[Plain-text document sources]
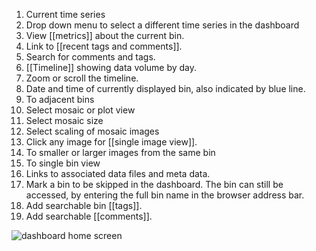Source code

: 1. Current time series
2. Drop down menu to select a different time series in the dashboard
3. View [[metrics]] about the current bin.
4. Link to [[recent tags and comments]].
5. Search for comments and tags.
6. [[Timeline]] showing data volume by day.
7. Zoom or scroll the timeline.
8. Date and time of currently displayed bin, also indicated by blue line.
9. To adjacent bins
10. Select mosaic or plot view
11. Select mosaic size
12. Select scaling of mosaic images
13. Click any image for [[single image view]].
14. To smaller or larger images from the same bin
15. To single bin view
16. Links to associated data files and meta data.
17. Mark a bin to be skipped in the dashboard. The bin can still be accessed, by entering the full bin name in the browser address bar. 
18. Add searchable bin [[tags]].
19. Add searchable [[comments]].

![dashboard home screen](https://cloud.githubusercontent.com/assets/14059636/11188846/ef8b8644-8c5a-11e5-8236-8ecbd6c23c8f.png)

#### [Directions]
Give back, exactly as written, the stretch from the line with "13. Click any" through the line with "16. Links to", and no other lines from the records above.

#### [Result for this task]
13. Click any image for [[single image view]].
14. To smaller or larger images from the same bin
15. To single bin view
16. Links to associated data files and meta data.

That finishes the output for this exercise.